_About this task_. Scan the entries for lines with the word "will" and copy those lines.

_The input_.
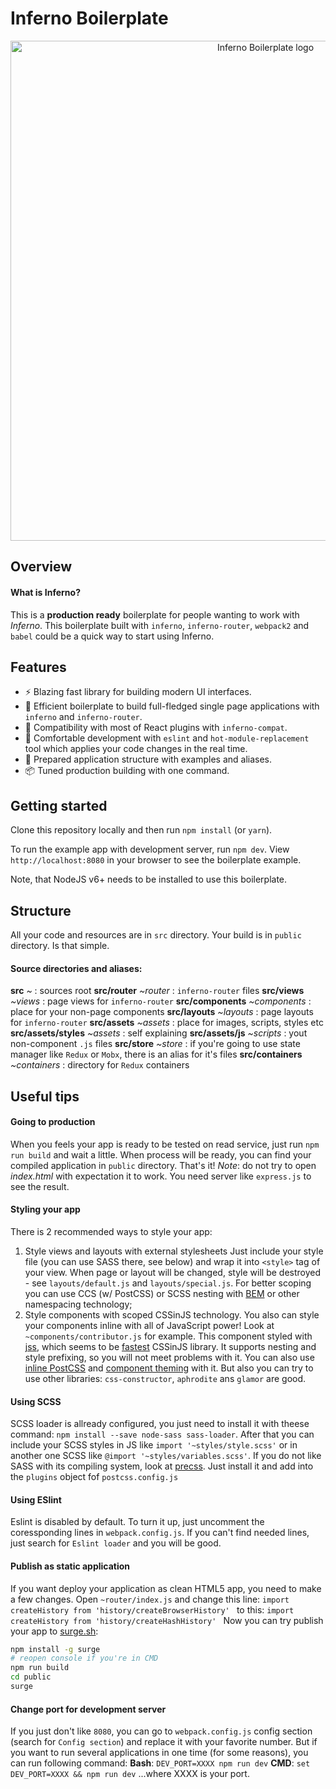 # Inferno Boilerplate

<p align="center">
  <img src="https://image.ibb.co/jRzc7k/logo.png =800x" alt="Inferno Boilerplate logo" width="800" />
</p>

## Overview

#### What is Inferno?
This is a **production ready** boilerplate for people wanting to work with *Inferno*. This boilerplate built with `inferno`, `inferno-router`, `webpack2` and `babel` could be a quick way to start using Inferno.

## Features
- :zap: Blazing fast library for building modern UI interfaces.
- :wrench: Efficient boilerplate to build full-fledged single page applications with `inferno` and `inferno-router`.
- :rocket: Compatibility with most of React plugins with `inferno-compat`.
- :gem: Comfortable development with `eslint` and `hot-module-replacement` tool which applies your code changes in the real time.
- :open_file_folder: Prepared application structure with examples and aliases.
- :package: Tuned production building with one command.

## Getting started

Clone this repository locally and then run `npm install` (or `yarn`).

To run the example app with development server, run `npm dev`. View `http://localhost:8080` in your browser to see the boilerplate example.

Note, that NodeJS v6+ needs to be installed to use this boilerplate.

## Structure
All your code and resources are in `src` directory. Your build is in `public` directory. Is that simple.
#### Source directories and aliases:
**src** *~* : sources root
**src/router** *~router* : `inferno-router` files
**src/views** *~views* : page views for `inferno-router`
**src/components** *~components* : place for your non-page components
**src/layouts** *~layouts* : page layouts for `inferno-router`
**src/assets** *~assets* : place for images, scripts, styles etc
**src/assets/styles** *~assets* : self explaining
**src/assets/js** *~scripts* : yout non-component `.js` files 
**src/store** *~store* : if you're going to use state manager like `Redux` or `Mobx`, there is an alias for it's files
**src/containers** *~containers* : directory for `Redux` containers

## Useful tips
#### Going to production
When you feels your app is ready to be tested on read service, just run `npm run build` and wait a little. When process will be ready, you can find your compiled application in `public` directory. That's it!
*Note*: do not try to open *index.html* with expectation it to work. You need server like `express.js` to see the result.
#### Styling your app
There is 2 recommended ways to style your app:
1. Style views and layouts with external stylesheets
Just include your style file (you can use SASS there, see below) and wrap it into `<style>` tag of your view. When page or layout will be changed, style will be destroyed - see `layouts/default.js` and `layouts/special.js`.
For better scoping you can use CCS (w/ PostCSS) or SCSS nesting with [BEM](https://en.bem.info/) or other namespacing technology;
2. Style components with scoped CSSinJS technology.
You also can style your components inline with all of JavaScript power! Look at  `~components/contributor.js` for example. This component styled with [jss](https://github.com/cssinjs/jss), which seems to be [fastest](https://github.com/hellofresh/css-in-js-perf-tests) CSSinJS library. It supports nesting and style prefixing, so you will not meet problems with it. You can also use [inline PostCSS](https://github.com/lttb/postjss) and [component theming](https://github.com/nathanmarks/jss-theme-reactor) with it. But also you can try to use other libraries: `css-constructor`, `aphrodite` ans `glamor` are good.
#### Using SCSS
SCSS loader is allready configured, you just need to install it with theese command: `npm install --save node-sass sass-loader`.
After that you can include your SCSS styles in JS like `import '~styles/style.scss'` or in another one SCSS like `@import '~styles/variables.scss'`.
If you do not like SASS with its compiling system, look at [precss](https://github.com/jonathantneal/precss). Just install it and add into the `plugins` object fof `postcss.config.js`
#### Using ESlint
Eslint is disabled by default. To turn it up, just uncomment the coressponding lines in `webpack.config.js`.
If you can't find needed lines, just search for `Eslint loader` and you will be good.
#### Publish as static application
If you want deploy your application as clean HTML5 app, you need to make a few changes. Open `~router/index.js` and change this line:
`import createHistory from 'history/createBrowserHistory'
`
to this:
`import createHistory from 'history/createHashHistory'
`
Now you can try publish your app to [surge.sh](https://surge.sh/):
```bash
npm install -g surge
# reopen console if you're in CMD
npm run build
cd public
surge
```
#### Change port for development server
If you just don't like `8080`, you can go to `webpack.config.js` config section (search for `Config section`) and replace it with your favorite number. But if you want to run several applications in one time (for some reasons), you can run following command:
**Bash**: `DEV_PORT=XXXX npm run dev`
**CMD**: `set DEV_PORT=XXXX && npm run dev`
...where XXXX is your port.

...

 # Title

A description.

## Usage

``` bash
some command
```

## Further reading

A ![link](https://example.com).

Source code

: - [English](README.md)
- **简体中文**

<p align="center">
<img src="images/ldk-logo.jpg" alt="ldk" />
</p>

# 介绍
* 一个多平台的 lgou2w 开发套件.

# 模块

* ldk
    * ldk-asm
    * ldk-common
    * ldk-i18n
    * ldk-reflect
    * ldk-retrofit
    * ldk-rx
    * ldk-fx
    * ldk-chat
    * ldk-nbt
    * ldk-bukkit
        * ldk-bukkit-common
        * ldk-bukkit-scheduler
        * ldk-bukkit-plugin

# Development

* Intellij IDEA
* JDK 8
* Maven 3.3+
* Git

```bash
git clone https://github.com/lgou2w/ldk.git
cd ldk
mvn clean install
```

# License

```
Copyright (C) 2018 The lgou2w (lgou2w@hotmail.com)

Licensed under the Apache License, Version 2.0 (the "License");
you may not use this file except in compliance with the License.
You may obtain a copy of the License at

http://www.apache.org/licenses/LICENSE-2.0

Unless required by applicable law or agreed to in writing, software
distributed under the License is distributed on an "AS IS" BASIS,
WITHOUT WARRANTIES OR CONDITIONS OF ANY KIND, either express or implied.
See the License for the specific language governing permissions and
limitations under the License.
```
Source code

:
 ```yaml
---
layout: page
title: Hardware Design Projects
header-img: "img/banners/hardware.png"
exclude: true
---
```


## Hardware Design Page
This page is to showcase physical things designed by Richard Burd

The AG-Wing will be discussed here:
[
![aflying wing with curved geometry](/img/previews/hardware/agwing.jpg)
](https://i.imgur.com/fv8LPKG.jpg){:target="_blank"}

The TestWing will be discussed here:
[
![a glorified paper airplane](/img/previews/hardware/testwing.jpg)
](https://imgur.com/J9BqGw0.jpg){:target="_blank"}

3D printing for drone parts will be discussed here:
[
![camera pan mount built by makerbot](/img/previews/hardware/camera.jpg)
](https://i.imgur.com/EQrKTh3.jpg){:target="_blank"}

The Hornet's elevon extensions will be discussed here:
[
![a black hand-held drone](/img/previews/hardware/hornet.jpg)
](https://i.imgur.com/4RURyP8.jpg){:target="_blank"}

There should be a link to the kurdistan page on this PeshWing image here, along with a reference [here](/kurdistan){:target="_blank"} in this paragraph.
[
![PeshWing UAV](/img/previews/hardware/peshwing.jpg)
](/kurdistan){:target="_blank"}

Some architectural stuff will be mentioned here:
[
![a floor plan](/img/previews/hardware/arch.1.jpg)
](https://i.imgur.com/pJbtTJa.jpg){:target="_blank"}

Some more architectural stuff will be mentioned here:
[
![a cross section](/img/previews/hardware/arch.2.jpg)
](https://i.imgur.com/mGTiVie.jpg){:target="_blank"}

* * *

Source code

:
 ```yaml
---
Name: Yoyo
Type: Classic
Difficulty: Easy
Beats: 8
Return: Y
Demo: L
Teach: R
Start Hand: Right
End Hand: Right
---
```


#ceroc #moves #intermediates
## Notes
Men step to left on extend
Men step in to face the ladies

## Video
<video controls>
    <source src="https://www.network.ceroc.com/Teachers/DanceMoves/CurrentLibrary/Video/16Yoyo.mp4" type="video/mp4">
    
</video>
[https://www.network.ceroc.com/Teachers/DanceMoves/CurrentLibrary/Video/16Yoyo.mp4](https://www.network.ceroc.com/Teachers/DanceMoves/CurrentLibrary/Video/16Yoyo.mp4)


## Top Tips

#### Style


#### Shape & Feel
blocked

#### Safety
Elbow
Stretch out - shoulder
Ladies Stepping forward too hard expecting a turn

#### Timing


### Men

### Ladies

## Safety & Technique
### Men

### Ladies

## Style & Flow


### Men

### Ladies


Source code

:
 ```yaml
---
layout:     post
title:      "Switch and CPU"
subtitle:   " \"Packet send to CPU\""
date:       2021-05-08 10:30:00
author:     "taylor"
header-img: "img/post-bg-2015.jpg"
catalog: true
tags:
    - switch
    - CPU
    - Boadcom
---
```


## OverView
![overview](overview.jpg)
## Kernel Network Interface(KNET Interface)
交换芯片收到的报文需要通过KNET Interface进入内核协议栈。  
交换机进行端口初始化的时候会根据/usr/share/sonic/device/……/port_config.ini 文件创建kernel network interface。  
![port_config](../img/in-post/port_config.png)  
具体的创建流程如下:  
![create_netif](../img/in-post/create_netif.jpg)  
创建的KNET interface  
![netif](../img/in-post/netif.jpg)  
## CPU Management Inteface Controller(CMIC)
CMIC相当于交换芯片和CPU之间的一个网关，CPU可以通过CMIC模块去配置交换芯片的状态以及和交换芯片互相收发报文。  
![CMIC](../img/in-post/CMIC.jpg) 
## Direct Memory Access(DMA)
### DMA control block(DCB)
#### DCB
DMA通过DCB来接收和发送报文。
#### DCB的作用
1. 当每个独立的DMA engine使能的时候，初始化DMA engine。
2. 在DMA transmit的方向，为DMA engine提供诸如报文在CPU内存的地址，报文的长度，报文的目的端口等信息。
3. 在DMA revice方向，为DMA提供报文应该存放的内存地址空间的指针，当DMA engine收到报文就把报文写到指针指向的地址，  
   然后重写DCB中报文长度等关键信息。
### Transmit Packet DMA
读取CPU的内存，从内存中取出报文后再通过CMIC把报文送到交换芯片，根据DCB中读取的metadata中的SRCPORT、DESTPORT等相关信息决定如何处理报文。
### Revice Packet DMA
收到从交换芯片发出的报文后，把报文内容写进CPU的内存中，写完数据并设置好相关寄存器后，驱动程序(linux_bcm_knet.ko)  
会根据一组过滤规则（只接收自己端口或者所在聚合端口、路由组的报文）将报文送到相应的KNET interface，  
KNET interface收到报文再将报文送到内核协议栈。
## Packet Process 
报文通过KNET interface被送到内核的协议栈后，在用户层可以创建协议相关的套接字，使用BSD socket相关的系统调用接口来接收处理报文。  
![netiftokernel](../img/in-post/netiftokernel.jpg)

_Exercise solution_.
When you feels your app is ready to be tested on read service, just run `npm run build` and wait a little. When process will be ready, you can find your compiled application in `public` directory. That's it!
Just include your style file (you can use SASS there, see below) and wrap it into `<style>` tag of your view. When page or layout will be changed, style will be destroyed - see `layouts/default.js` and `layouts/special.js`.
You also can style your components inline with all of JavaScript power! Look at  `~components/contributor.js` for example. This component styled with [jss](https://github.com/cssinjs/jss), which seems to be [fastest](https://github.com/hellofresh/css-in-js-perf-tests) CSSinJS library. It supports nesting and style prefixing, so you will not meet problems with it. You can also use [inline PostCSS](https://github.com/lttb/postjss) and [component theming](https://github.com/nathanmarks/jss-theme-reactor) with it. But also you can try to use other libraries: `css-constructor`, `aphrodite` ans `glamor` are good.
If you can't find needed lines, just search for `Eslint loader` and you will be good.
The AG-Wing will be discussed here:
The TestWing will be discussed here:
3D printing for drone parts will be discussed here:
The Hornet's elevon extensions will be discussed here:
Some architectural stuff will be mentioned here:
Some more architectural stuff will be mentioned here:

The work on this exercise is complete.